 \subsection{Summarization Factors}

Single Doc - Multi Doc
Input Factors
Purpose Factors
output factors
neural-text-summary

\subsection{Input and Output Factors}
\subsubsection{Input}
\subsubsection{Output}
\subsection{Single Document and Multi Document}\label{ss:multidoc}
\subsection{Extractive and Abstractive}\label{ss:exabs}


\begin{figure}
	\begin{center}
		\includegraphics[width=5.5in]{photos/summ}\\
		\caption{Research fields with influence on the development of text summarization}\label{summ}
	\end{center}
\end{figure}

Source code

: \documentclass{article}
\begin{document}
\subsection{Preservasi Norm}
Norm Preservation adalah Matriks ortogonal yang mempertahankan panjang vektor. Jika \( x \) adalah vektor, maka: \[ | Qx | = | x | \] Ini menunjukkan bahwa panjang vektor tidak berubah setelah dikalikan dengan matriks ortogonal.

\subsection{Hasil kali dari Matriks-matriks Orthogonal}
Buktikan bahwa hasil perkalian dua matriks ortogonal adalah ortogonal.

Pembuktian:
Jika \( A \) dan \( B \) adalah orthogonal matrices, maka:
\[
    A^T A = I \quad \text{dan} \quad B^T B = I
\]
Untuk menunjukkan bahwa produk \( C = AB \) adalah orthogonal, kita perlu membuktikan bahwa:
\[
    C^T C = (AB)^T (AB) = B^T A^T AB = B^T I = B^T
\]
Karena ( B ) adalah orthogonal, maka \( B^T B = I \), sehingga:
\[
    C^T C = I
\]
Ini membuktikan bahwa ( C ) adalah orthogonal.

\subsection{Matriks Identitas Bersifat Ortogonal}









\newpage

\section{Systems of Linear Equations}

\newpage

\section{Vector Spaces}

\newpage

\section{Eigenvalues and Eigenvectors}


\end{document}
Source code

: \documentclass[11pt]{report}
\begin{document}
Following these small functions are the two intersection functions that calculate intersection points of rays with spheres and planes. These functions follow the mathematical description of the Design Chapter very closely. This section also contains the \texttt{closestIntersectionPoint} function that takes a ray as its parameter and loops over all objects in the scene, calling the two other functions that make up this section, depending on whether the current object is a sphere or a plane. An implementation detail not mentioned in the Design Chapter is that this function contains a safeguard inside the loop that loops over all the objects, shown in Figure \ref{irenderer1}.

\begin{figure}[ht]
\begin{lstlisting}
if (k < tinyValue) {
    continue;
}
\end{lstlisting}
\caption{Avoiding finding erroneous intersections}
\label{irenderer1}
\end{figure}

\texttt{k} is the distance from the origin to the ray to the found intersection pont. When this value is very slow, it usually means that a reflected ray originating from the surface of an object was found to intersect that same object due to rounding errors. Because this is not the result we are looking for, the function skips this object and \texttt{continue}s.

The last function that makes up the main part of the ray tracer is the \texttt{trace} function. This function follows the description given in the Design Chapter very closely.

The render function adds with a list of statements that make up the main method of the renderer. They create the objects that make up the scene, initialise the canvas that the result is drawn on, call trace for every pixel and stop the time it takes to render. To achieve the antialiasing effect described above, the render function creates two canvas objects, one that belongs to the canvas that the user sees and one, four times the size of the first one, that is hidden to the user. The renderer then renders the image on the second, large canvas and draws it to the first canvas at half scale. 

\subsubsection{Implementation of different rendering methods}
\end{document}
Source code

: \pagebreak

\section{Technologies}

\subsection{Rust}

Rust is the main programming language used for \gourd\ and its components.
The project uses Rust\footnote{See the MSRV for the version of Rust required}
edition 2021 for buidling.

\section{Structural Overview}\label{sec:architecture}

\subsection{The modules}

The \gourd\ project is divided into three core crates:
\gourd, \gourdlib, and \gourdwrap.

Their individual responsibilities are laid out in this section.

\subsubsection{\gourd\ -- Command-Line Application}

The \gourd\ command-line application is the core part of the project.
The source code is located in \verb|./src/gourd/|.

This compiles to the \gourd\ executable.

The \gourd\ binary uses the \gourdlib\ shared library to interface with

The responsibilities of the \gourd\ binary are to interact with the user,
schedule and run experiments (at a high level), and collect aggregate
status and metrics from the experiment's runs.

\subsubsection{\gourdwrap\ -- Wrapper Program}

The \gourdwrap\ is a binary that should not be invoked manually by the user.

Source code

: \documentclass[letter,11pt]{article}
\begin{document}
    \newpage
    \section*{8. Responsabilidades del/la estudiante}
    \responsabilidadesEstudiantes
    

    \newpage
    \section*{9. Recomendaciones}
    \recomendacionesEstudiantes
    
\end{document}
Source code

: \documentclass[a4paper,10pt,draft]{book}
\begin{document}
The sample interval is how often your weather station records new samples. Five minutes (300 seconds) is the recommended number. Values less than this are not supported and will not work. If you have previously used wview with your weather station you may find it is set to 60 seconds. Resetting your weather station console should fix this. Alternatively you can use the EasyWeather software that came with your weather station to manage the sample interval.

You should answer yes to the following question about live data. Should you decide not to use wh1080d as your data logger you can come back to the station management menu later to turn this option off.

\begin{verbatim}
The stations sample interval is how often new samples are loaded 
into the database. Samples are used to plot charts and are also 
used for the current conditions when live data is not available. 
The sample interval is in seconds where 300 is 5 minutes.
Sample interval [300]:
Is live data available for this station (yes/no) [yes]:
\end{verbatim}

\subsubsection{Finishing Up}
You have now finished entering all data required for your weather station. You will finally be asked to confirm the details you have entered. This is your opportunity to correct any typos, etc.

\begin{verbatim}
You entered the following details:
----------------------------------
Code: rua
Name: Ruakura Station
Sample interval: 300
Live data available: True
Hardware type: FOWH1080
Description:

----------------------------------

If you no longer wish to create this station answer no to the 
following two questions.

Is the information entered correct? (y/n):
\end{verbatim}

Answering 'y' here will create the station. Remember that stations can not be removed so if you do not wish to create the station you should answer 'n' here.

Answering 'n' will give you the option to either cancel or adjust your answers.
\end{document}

## Exercise instructions
Scan the records for the word "should", and copy each line where it is found.

## Written answer
The \gourdwrap\ is a binary that should not be invoked manually by the user.
The sample interval is how often your weather station records new samples. Five minutes (300 seconds) is the recommended number. Values less than this are not supported and will not work. If you have previously used wview with your weather station you may find it is set to 60 seconds. Resetting your weather station console should fix this. Alternatively you can use the EasyWeather software that came with your weather station to manage the sample interval.
You should answer yes to the following question about live data. Should you decide not to use wh1080d as your data logger you can come back to the station management menu later to turn this option off.
Answering 'y' here will create the station. Remember that stations can not be removed so if you do not wish to create the station you should answer 'n' here.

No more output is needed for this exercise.